__TASK INSTRUCTIONS__.
In the entries below, every line that contains "dependencies" must be located and copied.

__GIVEN DATA__.
○ ○ ○ ○ ○ ○ ○

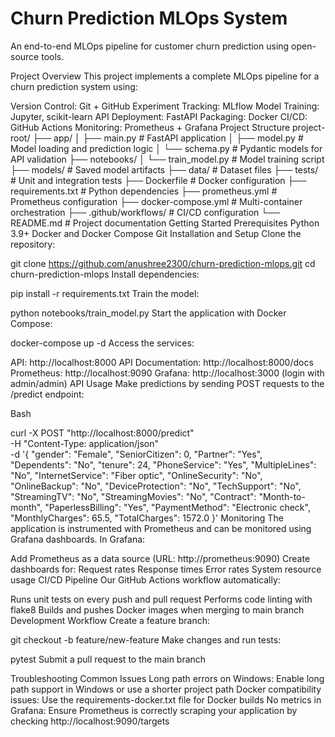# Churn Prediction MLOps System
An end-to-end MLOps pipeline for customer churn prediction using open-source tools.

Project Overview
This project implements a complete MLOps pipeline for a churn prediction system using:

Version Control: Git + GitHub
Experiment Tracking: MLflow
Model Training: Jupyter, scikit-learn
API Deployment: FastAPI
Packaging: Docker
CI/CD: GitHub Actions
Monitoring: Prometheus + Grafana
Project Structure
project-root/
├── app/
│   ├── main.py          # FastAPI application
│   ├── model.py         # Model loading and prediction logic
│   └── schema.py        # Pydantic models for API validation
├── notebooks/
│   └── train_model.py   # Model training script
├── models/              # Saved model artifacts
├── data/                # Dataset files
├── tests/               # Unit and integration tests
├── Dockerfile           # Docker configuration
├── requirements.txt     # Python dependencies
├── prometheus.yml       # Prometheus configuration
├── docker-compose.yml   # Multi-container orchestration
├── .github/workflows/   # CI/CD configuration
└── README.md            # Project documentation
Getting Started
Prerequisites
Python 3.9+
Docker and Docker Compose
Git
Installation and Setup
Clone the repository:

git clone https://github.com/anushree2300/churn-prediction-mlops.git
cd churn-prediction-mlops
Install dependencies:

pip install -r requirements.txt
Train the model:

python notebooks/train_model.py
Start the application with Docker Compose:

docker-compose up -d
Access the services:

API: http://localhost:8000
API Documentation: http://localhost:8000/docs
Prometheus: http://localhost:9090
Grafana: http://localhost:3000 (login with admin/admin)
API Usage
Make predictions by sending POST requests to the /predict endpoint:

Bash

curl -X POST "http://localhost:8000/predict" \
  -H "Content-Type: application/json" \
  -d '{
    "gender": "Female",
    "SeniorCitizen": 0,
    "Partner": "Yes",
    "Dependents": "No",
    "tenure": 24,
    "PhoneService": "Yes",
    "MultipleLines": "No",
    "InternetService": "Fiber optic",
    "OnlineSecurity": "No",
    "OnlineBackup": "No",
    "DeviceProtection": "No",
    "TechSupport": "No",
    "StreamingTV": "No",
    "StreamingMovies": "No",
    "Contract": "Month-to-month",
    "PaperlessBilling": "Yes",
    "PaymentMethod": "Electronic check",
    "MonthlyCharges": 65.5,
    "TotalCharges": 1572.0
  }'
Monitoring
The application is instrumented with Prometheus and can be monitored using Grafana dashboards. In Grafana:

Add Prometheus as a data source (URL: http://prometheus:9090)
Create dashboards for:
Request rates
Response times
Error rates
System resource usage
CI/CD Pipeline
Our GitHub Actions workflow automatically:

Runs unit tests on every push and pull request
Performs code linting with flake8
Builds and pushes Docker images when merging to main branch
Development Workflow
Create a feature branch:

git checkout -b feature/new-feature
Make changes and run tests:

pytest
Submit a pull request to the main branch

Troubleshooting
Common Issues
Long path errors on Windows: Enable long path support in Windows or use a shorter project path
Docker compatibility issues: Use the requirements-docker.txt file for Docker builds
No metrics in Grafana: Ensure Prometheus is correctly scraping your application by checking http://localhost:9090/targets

○ ○ ○ ○ ○ ○ ○

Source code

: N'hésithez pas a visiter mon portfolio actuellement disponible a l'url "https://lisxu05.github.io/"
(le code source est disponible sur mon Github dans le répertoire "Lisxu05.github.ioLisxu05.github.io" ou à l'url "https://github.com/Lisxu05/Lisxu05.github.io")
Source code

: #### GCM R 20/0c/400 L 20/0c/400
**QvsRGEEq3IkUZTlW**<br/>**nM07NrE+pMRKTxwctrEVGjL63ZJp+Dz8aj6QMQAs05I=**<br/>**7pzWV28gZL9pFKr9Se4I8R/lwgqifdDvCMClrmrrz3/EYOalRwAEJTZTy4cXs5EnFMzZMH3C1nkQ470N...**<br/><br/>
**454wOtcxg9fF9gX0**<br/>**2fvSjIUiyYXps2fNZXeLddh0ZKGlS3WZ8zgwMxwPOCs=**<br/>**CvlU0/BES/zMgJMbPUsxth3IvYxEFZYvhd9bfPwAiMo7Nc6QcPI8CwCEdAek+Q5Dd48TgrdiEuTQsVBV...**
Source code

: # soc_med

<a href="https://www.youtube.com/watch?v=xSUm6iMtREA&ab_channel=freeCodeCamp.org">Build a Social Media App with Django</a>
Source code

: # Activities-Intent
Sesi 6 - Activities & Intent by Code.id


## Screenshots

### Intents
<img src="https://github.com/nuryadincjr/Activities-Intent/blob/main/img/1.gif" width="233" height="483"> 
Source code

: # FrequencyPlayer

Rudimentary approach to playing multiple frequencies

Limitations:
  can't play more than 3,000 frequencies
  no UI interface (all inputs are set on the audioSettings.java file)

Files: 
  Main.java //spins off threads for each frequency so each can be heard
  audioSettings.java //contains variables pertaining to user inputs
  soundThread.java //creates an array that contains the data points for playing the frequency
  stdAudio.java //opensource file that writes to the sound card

○ ○ ○ ○ ○ ○ ○

__RESPONSE TO THE TASK__.
├── requirements.txt     # Python dependencies
Install dependencies:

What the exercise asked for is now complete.